But one thing that's worth also bearing in mind is that it was a lot harder to create the Essbase ASO dataset, even using Essbase Studio, than it was to replicate the tables into TimesTen using ttimportfromOracle. Its certainly possible to model a multiple-fact scenario in Essbase, but in practice reporting across multiple Essbase databases and modelling multiple "facts" is trickier in Essbase (within the OBIEE context), and I had to do lots of data-munging such as prefixing member names to ensure uniqueness, that I didn't have to do with TimesTen. That said, the out-of-the-box performance with the Essbase ASO source was a lot better than the TimesTen one, and the RPD modelling part was easier as the import process creates all the RPD metadata out of the Essbase database outline.
And all of this assumes that you can get your full dataset into Exalytics' 1 or 2TB of RAM. With the Essbase ASO database, even with the additional aggregate views, the dataset was tiny, whereas with TimesTen the tables I imported in came to around 10GB (with compression), fine for an Exalytics server but a slight warning that we'd have to carefully manage space when loading data into the server. And this is where the regular Summary Advisor comes into its own, taking just the aggregated data and storing that, leaving the detail in the source database with Exalytics just holding the aggregates.
Unfortunately, therefore, there's no black-and-white answer as to which technology is best when you want to store all of your reporting data, not just the aggregates, in Exalytics. The good news is that they both work (in the end), but each approach has its benefits - Essbase is easier to setup and model, gives the best initial results, but requires Essbase modelling skills and may not scale-up to the point where you could reasonably model the entire BI Apps dataset in Essbase ASO, for example. TimesTen is a bit more fiddly, takes a bit of post-load tuning, but has the benefit of matching closely the structure and layout of the source Oracle database, making it perhaps a more realistic option when replicating a whole schema into RAM - as long as it all fits in.

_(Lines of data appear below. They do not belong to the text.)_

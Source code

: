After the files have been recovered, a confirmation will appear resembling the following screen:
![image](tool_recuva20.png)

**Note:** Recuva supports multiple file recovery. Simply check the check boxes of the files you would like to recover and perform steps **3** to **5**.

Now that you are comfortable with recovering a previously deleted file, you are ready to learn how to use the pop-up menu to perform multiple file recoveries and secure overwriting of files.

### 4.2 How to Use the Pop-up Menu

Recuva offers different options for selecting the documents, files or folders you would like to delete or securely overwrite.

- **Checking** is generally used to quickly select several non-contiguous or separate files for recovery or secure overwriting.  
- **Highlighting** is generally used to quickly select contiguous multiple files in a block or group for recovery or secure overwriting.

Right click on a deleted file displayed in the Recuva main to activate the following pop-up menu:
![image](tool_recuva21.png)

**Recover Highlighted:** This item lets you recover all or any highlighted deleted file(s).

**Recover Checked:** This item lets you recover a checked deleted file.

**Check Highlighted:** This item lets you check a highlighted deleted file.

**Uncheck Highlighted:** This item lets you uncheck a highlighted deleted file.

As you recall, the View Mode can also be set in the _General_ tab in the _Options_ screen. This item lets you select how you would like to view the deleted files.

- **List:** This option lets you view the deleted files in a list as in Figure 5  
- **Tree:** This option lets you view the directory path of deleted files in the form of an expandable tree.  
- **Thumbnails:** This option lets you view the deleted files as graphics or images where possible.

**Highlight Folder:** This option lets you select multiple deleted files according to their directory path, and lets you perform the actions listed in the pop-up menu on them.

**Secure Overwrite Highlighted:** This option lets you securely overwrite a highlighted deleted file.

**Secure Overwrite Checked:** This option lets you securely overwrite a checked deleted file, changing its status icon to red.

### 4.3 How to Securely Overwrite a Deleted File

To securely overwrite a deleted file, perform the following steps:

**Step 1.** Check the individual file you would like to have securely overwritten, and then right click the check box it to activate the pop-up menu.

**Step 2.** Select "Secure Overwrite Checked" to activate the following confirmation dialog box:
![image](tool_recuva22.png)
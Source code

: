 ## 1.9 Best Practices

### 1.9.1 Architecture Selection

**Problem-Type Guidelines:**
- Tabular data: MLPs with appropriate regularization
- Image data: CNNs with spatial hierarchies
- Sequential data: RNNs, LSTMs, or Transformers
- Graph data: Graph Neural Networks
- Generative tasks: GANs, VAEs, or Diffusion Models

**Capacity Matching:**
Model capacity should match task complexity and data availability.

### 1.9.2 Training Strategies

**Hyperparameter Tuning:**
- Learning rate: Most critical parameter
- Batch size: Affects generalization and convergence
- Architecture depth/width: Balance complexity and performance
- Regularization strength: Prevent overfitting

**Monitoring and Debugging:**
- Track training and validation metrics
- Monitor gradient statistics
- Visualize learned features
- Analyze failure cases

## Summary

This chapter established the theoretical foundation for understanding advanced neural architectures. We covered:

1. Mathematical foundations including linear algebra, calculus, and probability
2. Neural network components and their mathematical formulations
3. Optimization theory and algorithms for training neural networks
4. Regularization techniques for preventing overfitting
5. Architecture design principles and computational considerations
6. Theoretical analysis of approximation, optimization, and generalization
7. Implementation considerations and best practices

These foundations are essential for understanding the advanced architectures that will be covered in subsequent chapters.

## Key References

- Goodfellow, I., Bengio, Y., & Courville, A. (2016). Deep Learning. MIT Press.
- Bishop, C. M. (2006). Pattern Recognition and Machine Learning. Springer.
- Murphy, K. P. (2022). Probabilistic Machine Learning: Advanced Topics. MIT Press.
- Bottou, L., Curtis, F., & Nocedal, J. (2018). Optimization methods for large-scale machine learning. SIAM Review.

For me though - in the short term, I'll be presenting this along with Stewart Bryson at next week's Enkitec Extreme Exadata Expo (E4) Conference in Dallas, Texas, as part of a wider "tips and tricks from the field" session on Monday afternoon. Beyond that, my next set of tests will be to revisit the work that Pete Scott and I did on accelerating Oracle BI Apps dataset using Exalytics and TimesTen, this time with the Index Advisor and with the hope that we'll finally hit that goal of a data warehouse in-memory, with split-second response times. Watch this space, and maybe see one or two of you in Texas next week.